=== PROBLEM DESCRIPTION ===
Begin at the line containing "Draco bekam langsam" and end at the final line of the entries. Please reproduce those lines exactly.

=== SOURCE MATERIAL ===
'''

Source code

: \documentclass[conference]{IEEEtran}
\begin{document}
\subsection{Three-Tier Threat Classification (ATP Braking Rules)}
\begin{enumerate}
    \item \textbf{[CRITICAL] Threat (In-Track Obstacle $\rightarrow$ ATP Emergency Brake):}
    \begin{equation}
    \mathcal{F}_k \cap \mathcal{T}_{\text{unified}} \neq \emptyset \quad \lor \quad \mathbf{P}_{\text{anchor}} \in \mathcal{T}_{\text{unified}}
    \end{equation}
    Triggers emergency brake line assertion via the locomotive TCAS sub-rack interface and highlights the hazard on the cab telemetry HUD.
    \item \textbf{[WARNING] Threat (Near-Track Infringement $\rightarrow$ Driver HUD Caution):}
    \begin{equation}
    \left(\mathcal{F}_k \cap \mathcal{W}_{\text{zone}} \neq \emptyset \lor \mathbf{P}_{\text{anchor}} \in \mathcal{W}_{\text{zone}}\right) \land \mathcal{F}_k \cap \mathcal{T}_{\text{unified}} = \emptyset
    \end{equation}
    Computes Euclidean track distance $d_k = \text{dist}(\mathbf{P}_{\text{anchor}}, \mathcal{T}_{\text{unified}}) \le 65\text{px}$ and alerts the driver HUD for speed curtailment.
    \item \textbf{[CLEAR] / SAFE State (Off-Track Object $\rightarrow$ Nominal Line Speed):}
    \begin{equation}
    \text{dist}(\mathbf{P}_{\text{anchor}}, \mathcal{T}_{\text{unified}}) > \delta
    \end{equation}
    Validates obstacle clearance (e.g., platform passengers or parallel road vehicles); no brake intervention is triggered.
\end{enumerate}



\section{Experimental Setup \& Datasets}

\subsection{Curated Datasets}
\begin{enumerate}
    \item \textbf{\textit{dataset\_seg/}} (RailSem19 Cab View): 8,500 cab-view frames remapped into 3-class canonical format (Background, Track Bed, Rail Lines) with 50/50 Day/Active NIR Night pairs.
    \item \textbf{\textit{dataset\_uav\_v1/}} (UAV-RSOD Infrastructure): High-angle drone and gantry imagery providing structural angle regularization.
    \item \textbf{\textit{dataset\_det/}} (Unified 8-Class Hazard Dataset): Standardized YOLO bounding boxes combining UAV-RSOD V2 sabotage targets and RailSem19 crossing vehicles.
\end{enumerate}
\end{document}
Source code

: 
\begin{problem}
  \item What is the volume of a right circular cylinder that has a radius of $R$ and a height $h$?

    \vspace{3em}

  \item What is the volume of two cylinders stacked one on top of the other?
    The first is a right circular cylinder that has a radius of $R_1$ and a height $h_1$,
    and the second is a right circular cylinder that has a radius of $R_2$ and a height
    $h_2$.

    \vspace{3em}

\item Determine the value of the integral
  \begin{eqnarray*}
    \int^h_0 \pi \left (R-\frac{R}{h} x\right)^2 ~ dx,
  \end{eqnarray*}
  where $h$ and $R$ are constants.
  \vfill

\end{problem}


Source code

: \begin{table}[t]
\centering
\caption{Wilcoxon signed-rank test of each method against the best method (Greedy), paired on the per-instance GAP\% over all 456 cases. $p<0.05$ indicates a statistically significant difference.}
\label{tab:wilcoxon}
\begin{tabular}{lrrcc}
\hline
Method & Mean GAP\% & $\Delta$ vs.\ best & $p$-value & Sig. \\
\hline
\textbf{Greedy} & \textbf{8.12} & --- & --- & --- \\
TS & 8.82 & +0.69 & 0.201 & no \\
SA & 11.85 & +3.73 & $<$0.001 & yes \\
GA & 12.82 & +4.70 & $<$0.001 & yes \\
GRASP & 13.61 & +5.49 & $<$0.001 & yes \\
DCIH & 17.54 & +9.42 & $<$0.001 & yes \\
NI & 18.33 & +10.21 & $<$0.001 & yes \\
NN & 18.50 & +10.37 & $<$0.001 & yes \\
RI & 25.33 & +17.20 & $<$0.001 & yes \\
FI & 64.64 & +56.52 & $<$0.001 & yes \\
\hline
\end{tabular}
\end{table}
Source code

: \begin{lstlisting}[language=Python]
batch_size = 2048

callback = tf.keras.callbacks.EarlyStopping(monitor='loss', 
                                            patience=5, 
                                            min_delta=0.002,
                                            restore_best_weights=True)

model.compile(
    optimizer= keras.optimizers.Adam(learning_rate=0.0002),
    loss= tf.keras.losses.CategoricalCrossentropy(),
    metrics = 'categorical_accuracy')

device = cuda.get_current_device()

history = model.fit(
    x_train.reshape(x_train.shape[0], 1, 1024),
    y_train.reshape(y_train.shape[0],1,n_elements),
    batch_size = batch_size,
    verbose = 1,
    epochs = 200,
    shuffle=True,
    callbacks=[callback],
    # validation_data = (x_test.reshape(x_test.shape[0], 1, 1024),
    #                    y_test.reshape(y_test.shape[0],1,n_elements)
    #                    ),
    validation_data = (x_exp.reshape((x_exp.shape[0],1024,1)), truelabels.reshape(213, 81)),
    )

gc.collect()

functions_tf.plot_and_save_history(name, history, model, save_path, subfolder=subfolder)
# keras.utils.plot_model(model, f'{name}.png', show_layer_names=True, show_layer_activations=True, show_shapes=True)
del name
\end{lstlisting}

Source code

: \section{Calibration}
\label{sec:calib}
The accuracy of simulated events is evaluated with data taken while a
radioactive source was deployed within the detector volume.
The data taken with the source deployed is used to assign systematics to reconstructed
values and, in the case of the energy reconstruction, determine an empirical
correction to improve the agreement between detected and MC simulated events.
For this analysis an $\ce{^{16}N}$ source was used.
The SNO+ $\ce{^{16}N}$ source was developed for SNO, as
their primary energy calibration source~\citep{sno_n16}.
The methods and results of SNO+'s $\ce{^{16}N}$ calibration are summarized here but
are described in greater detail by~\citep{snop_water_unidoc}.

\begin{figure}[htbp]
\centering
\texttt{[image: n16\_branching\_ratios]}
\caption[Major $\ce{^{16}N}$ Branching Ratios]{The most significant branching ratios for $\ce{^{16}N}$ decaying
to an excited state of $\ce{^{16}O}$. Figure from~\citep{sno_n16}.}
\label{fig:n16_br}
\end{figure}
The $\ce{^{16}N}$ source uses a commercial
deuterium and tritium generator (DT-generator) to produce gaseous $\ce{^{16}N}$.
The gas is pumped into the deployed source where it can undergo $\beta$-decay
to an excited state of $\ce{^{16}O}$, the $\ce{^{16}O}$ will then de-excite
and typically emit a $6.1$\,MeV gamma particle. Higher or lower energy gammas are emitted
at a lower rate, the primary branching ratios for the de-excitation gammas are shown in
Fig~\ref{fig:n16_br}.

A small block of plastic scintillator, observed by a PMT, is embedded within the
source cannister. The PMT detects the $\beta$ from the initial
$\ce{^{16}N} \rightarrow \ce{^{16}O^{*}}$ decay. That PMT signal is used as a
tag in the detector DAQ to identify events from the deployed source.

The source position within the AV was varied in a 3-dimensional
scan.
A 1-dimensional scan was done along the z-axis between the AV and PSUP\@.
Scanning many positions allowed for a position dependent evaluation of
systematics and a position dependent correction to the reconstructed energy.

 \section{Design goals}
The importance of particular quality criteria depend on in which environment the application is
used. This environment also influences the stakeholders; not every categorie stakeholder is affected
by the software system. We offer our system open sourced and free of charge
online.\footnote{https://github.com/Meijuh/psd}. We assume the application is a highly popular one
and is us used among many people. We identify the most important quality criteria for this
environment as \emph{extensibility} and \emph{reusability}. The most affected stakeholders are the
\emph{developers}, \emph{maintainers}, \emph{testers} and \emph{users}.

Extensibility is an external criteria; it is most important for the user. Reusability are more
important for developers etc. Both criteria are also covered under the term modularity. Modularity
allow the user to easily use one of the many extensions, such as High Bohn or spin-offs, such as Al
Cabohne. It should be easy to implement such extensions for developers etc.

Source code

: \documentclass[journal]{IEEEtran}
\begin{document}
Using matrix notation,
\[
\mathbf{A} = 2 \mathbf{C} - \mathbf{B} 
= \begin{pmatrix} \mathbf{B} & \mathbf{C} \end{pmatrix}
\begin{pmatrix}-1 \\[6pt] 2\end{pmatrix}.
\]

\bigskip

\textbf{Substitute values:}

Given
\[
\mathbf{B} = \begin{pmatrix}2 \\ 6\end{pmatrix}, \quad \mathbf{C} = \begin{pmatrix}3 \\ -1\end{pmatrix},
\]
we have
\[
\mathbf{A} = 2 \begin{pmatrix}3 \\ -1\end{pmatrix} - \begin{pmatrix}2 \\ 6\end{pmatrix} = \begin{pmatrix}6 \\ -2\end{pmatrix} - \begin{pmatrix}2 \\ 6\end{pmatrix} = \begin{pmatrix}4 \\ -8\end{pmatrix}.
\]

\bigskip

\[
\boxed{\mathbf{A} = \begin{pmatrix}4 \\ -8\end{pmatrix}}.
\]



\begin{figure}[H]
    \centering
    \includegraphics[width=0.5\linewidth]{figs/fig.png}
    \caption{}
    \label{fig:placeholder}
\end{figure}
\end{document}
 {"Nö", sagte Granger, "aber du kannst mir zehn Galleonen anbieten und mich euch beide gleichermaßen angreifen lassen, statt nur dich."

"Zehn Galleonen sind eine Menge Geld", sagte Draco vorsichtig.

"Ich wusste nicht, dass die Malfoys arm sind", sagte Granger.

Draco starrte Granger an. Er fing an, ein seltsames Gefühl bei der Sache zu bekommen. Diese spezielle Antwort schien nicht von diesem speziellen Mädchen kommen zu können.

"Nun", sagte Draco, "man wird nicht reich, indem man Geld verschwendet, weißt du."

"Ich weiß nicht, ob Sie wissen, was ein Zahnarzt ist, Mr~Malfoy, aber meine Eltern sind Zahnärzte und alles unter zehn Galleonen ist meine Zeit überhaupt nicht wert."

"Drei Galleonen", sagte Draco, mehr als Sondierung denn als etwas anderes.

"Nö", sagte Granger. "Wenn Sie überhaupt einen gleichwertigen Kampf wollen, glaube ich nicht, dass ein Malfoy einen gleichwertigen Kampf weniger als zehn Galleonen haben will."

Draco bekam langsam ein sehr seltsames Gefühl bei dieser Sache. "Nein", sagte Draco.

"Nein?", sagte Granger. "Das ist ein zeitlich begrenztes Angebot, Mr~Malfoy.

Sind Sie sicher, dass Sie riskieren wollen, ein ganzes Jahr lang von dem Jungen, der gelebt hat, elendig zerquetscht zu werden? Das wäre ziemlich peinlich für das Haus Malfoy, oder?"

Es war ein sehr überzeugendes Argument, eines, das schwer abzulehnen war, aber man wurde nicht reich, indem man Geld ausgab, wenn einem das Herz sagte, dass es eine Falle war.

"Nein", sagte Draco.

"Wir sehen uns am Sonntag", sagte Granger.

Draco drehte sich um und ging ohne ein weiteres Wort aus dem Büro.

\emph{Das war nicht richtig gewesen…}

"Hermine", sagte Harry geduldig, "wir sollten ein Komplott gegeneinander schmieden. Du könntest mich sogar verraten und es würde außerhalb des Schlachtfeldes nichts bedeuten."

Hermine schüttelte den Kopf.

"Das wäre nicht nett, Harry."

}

'''

=== SOLUTION TO THIS PROBLEM ===
Draco bekam langsam ein sehr seltsames Gefühl bei dieser Sache. "Nein", sagte Draco.

"Nein?", sagte Granger. "Das ist ein zeitlich begrenztes Angebot, Mr~Malfoy.

Sind Sie sicher, dass Sie riskieren wollen, ein ganzes Jahr lang von dem Jungen, der gelebt hat, elendig zerquetscht zu werden? Das wäre ziemlich peinlich für das Haus Malfoy, oder?"

Es war ein sehr überzeugendes Argument, eines, das schwer abzulehnen war, aber man wurde nicht reich, indem man Geld ausgab, wenn einem das Herz sagte, dass es eine Falle war.

"Nein", sagte Draco.

"Wir sehen uns am Sonntag", sagte Granger.

Draco drehte sich um und ging ohne ein weiteres Wort aus dem Büro.

\emph{Das war nicht richtig gewesen…}

"Hermine", sagte Harry geduldig, "wir sollten ein Komplott gegeneinander schmieden. Du könntest mich sogar verraten und es würde außerhalb des Schlachtfeldes nichts bedeuten."

Hermine schüttelte den Kopf.

"Das wäre nicht nett, Harry."

}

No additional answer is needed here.